To search a trained Boox dataset, use the search
command:
boox-cli search <source> <query> [options]
-
<source>
: The path to the trained dataset file (.dat
or.gz
). -
<query>
: The search query string.
Options:
-
-o, --offset <number>
: The offset for pagination (default:'1'
). -
-l, --length <number>
: The number of results per page (default:'10'
). -
-k, --context <field>
: Display the context instead of paginated results object. -
-a, --attrs <fields...>
: Fields to display when--context
is provided. -
-d, --deflate
: Assume the trained data is deflated as.dat
file (default:false
). -
-c, --cwd <folder>
: The working directory (default: current directory). -
-r, --rcname <name>
: The name of the Boox configuration file (default:'boox'
).
Example:
boox-cli search data/products-trained.gz "shoes" -o 2 -l 20
This command will search the data/products-trained.gz
dataset for documents containing the word "shoes"
, starting from the second page and displaying 20 results per page.
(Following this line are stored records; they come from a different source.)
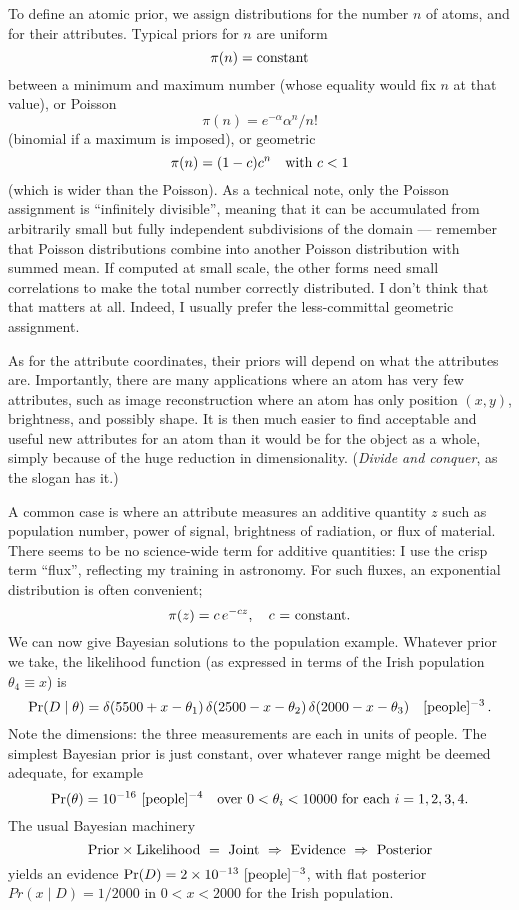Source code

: To define an atomic prior, we assign distributions for the number $n$ of atoms, and for their attributes.  
Typical priors for $n$ are uniform
$$
  \pi(n) = \hbox{constant}
$$
between a minimum and maximum number (whose equality would fix $n$ at that value), or Poisson
$$
  \pi(n) = e^{-\alpha} \alpha^n / n!
$$
(binomial if a maximum is imposed), or geometric
$$
  \pi(n) = (1-c)c^n\quad \hbox{with $c < 1$}
$$
(which is wider than the Poisson).
As a technical note, only the Poisson assignment is ``infinitely divisible'', meaning that it can be accumulated from arbitrarily small but 
fully independent subdivisions of the domain --- remember that Poisson distributions combine into another Poisson distribution with summed mean.  
If computed at small scale, the other forms need small correlations to make the total number correctly distributed.  
I don't think that that matters at all.  
Indeed, I usually prefer the less-committal geometric assignment.

\bigskip
{}
\smallskip

As for the attribute coordinates, their priors will depend on what the attributes are.
Importantly, there are many applications where an atom has very few attributes, 
such as image reconstruction where an atom has only position $(x,y)$, brightness, and possibly shape.
It is then much easier to find acceptable and useful new attributes for an atom than it would be for the object as a whole, 
simply because of the huge reduction in dimensionality.
({\it Divide and conquer}, as the slogan has it.)

A common case is where an attribute measures an additive quantity $z$ such as population number, power of signal, brightness of radiation, or flux of material.
There seems to be no science-wide term for additive quantities: I use the crisp term ``flux'', reflecting my training in astronomy.
For such fluxes, an exponential distribution is often convenient;
$$
  \pi(z) = c\,e^{-cz}, \quad \hbox{$c$ = constant.}
$$
\bigskip
We can now give Bayesian solutions to the population example.
Whatever prior we take, the likelihood function (as expressed in terms of the Irish population $\theta_4 \equiv x$) is
$$
 \Pr(D \mid \theta) = \delta(5500 + x - \theta_1) \,\delta(2500 - x - \theta_2) \,\delta(2000 - x - \theta_3) \quad [{\rm people}]^{-3}\,.
$$
Note the dimensions: the three measurements are each in units of people.
The simplest Bayesian prior is just constant, over whatever range might be deemed adequate, for example
$$
 \Pr(\theta) = 10^{-16}\ [{\rm people}]^{-4} \quad  \hbox{over $0 < \theta_i < 10000$ for each $i=1,2,3,4$.}
$$
The usual Bayesian machinery
$$
 {\rm Prior} \times {\rm Likelihood}\ =\ {\rm Joint}\ \Rightarrow\ {\rm Evidence}\ \Rightarrow\ {\rm Posterior}
$$
yields an evidence $\Pr(D) = 2\times 10^{-13}\ [{\rm people}]^{-3}$,
with flat posterior $Pr(x \mid D) = 1/2000$ in $0 < x < 2000$ for the Irish population.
You can create a Boox configuration file in your project's root directory to specify default options for the boox-cli train
and boox-cli search
commands:
.booxrc
.booxrc.json
.booxrc.{yaml,yml}
.boox.{mjs,cjs,js}
boox.config.{mjs,cjs,js}
Before using the example below, make sure to install the required libraries:
npm install -D double-metaphone stemmer stopword marked marked-plaintify
Here's an example of a Boox configuration file:
// boox.config.js
import { doubleMetaphone } from 'double-metaphone'
import { Marked } from 'marked'
import markedPlaintify from 'marked-plaintify'
import { stemmer } from 'stemmer'
import { removeStopwords } from 'stopword'
const marked = new Marked({ gfm: true }).use(markedPlaintify())
const wordRegexp = /\b\w+\b/g
/** @type {() => import('boox').BooxOptions} */
export default function defineBooxConfig() {
return {
id: 'customId',
features: ['title', 'content', 'tags'],
attributes: ['author', 'date'],
modelOptions: {
normalizer(input) {
// Remove Markdown formatting
return marked.parse(input)
},
tokenizer(input) {
const tokens = Array.from(input.match(wordRegexp) || [])
return removeStopwords(tokens)
},
stemmer: stemmer,
phonetic: doubleMetaphone
}
}
}
The --rcname
flag allows you to customize the name of the configuration file. For example, to use a configuration file named my-appname.config.js
, you would run the following command:
boox-cli train src/dataset.json --rcname my-appname